EXCERPTED RECORDS »
• • •

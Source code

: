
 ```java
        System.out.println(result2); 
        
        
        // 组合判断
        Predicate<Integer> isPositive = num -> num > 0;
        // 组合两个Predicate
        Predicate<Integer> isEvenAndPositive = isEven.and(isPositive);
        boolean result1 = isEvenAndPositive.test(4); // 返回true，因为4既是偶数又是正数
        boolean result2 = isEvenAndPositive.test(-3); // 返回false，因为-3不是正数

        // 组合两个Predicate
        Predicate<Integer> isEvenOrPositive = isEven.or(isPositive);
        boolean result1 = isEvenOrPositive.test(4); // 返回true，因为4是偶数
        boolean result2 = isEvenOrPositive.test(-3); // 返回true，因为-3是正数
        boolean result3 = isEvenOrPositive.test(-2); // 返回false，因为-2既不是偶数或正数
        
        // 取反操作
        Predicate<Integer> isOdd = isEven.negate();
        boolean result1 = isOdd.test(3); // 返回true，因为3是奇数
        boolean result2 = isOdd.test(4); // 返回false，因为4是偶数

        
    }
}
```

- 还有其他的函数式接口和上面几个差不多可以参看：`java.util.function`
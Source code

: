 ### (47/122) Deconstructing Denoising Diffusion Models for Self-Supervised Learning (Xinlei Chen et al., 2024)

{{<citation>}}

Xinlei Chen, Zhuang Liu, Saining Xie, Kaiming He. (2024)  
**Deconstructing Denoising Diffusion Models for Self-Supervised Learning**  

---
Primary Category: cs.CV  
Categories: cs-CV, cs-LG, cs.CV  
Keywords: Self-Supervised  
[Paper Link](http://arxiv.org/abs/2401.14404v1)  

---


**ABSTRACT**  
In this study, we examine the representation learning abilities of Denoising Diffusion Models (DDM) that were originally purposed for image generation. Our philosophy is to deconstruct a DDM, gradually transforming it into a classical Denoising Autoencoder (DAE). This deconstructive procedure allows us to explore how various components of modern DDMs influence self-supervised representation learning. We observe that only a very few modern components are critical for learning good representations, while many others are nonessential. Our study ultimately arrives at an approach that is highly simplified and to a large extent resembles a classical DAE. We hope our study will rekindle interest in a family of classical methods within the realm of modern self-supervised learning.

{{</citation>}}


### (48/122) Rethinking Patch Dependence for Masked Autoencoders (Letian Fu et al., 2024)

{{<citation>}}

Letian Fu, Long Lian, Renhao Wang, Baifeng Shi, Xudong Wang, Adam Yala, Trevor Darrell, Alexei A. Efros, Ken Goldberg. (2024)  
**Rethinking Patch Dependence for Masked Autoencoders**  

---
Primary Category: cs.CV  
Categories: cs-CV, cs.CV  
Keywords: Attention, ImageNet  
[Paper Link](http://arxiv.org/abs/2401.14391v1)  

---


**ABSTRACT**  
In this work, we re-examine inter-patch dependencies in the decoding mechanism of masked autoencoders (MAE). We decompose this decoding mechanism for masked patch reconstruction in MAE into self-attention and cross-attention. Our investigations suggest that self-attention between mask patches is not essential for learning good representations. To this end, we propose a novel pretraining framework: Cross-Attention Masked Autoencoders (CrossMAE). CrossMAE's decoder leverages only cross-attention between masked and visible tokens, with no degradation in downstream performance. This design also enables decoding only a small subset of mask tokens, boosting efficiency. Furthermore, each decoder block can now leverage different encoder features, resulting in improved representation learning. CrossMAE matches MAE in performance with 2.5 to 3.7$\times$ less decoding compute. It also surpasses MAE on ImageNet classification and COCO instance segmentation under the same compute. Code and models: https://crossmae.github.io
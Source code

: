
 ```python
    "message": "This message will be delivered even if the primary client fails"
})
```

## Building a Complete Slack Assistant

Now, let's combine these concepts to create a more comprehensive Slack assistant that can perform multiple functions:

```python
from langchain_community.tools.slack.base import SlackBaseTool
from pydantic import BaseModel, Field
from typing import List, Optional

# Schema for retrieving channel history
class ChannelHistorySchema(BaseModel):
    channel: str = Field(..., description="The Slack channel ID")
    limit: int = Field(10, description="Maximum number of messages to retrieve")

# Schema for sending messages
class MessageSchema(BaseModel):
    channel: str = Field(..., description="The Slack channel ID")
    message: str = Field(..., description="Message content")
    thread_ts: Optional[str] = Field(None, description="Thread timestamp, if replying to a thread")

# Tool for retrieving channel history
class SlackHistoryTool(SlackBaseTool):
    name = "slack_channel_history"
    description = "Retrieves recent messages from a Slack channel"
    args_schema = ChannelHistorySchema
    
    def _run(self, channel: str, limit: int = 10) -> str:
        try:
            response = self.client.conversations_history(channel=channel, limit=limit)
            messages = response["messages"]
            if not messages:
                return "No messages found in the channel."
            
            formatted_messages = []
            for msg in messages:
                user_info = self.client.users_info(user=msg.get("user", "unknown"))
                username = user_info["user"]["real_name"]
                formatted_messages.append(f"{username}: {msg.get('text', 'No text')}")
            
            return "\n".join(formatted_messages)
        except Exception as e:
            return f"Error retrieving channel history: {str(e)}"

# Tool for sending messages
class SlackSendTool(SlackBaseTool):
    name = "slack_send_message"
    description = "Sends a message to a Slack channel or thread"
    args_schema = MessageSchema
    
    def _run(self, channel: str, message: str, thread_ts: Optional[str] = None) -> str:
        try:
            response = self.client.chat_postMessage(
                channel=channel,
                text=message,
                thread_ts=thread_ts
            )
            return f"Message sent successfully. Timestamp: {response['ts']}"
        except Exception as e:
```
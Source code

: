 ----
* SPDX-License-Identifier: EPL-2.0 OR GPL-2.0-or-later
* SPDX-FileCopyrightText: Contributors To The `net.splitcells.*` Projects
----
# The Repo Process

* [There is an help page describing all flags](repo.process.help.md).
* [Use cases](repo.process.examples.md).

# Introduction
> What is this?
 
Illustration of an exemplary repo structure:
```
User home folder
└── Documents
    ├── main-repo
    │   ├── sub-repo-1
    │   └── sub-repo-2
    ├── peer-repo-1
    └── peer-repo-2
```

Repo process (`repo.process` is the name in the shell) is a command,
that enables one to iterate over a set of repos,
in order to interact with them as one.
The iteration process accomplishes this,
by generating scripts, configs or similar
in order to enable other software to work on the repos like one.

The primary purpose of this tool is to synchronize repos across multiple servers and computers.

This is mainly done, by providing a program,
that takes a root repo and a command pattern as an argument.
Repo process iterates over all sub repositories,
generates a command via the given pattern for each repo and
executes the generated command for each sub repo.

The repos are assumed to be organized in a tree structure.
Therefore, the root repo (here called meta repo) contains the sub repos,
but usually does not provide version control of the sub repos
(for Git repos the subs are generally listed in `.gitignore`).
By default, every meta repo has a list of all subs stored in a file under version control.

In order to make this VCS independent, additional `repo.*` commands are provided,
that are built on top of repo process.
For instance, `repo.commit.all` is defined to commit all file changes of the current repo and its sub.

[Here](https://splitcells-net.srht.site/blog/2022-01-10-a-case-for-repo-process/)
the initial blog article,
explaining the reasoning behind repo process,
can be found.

• • •

EXERCISE INSTRUCTIONS » Search the lines above for the string "return" and copy each line that has it.

OUTPUT OF THE EXERCISE »
                return "No messages found in the channel."
            return "\n".join(formatted_messages)
            return f"Error retrieving channel history: {str(e)}"
            return f"Message sent successfully. Timestamp: {response['ts']}"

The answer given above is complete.